**Supplied information**
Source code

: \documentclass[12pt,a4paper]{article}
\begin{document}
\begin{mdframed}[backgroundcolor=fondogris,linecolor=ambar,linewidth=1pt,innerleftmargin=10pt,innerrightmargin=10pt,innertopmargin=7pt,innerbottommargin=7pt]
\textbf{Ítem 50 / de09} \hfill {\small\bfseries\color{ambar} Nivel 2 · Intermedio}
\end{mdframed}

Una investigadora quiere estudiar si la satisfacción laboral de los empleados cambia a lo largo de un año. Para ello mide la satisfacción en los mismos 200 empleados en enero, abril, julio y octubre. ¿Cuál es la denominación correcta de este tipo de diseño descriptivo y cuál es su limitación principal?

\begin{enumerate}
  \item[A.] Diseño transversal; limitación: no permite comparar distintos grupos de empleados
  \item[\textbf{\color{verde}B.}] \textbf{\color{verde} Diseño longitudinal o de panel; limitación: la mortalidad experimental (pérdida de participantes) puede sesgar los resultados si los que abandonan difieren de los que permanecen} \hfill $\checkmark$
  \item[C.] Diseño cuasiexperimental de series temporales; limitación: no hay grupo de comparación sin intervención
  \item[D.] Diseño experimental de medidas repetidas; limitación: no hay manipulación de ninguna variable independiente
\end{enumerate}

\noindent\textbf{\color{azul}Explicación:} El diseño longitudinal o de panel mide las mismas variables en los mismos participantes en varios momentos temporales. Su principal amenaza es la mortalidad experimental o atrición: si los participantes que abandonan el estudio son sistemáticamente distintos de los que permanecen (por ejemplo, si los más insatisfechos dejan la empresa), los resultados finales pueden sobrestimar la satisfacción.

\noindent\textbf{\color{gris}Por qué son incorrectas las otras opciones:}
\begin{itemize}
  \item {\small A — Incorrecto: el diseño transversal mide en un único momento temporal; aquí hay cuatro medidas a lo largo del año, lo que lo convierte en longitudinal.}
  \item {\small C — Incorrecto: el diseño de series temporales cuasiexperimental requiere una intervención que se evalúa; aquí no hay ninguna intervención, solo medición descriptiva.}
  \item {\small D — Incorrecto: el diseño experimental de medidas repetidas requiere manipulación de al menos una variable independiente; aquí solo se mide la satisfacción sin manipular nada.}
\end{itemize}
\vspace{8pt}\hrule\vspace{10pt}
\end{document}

**Exercise description**
What is needed is a word-for-word restatement of every line from the one with "el diseño de" to the end of the entries above.

**Written answer**
  \item {\small C — Incorrecto: el diseño de series temporales cuasiexperimental requiere una intervención que se evalúa; aquí no hay ninguna intervención, solo medición descriptiva.}
  \item {\small D — Incorrecto: el diseño experimental de medidas repetidas requiere manipulación de al menos una variable independiente; aquí solo se mide la satisfacción sin manipular nada.}
\end{itemize}
\vspace{8pt}\hrule\vspace{10pt}
\end{document}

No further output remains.